Crash Reporting and KMP

Dog crashed

If you plan on pushing apps to production, you'll need some way of finding out when things aren't working as expected. I won't try to convince you that you should be doing this. This post will just focus on the how.

The world of performance and stability monitoring for all forms of "digital products" is fairly wide. There are a lot of services out there, and many are specialized to do different things. Also, Kotlin Multiplatform covers, well, a lot of potential platforms. To begin, I want to really drill down into a narrow definition of what we're going to be concerned with.

  1. KMM only. That is native mobile. Specifically Android and iOS.
  2. Crash reporting, and very specifically Crashlytics, a bit of Bugsnag, and a discussion of other possible implementations.

We'll also divert a bit into discussing crash reporting in the context of SDKs, where you have all of the same problems, but don't control the deployment and generally don't have access to that data.

Crash Reporting Overview

Broadly speaking, the basic features of crash reporters are the same across products.

Hard Crash

The platform runtime allows you to register a handler that gets called when your app is crashing, and lets you do something before the process is shut down. That's for an uncaught and unexpected issue. I believe most systems send the reports on next app start, but I've spent much more time on iOS recently, so there may be some recency involved (I.E. Android may work differently there).

Soft Crash

This would be better described as a "handled exception" as you're not really crashing. You've encountered an issue in code, and you're going to continue on, but would like to know about it. Most, if not all, systems allow you to send a soft crash report.

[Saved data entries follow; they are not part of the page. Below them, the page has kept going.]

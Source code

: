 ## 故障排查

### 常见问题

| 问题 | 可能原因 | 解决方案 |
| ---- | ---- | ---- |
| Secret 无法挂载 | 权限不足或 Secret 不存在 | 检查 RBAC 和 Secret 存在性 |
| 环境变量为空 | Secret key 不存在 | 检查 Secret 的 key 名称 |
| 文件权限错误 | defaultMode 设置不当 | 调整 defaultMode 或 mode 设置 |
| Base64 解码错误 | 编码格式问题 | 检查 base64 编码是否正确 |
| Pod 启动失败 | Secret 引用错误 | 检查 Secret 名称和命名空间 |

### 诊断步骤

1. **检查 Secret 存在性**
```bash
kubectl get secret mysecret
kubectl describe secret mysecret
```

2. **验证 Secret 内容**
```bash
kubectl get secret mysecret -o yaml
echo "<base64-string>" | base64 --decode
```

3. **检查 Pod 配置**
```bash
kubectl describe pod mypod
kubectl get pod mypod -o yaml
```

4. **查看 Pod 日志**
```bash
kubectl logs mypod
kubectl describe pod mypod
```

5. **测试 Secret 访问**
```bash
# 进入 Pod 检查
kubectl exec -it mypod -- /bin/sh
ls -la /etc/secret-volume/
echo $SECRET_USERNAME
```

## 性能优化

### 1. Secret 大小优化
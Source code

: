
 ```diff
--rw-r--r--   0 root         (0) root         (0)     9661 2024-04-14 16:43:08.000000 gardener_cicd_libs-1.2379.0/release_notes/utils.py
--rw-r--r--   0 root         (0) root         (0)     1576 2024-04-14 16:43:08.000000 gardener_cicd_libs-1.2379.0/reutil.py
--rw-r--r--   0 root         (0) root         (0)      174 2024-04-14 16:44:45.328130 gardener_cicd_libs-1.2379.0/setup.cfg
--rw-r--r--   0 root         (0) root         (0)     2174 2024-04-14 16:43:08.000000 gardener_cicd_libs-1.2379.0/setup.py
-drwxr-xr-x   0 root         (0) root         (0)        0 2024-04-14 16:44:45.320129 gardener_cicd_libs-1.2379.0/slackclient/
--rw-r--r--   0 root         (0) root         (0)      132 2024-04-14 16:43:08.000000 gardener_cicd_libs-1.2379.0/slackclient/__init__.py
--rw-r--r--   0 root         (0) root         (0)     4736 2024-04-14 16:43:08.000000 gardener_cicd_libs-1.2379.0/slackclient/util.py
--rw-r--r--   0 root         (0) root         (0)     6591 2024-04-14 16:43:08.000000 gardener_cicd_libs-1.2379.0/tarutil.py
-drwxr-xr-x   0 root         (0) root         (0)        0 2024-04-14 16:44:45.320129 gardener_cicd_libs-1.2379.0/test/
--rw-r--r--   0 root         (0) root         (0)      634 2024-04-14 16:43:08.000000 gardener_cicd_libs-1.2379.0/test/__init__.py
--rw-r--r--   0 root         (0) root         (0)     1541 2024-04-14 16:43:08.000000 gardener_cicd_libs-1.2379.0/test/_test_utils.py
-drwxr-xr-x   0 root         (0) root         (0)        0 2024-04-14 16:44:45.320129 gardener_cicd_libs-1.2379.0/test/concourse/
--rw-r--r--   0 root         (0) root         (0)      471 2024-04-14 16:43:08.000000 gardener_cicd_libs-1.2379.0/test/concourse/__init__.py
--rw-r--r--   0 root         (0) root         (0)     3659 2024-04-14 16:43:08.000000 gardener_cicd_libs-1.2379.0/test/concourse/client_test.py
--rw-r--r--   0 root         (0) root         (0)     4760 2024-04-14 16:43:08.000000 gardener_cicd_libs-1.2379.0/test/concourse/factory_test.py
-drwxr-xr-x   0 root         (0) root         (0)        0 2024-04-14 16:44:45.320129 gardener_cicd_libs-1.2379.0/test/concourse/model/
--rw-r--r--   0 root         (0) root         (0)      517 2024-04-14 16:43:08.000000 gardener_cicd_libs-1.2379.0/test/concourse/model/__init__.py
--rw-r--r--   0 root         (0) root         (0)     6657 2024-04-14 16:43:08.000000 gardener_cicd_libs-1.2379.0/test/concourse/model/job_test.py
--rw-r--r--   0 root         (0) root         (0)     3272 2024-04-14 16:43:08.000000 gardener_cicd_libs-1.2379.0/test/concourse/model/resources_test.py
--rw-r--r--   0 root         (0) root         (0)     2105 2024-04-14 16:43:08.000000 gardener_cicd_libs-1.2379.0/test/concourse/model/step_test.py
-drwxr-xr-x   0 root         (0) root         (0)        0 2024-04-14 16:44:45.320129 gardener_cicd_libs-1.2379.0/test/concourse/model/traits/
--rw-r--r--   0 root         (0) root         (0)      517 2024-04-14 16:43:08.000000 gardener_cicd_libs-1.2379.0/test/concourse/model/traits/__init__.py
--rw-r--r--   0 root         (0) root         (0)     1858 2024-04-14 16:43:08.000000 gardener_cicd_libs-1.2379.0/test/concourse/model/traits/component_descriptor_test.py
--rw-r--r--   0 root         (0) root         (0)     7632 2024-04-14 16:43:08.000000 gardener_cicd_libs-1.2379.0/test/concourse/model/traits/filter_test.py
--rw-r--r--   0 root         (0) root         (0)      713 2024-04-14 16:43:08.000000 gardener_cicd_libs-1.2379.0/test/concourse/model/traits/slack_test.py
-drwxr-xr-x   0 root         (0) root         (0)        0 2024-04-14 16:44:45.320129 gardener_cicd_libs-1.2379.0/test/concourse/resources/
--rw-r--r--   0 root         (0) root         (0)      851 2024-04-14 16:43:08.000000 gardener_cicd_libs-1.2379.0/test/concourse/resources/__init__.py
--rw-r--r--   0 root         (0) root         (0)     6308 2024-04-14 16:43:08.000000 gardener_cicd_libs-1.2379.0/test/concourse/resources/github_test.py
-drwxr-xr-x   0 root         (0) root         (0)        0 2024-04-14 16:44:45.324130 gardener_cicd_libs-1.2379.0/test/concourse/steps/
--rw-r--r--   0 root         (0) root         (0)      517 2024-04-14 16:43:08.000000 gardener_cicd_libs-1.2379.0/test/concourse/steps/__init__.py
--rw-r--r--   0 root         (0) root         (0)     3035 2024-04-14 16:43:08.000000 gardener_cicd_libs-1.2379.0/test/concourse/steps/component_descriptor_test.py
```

On the name "soft crash", I would say there is not much commonality across products and platforms on what to call things, so I'm just making my own terms. What Crashlytics calls a "caught exception", New Relic calls a "handled exception". They also all have different names for logs, keys, etc. I'm just going to add my own names, but they're all the same basic thing, and I'll attempt to map the product's name to what we're calling them.

Logs

Most tools let you write to their runtime log, which maintains a running log buffer. They're usually, if not always, capped in length, and the oldest entries get purged to make space for newer ones. When a crash happens, the log is in cluded in the report. Think of it like the black box on a plane.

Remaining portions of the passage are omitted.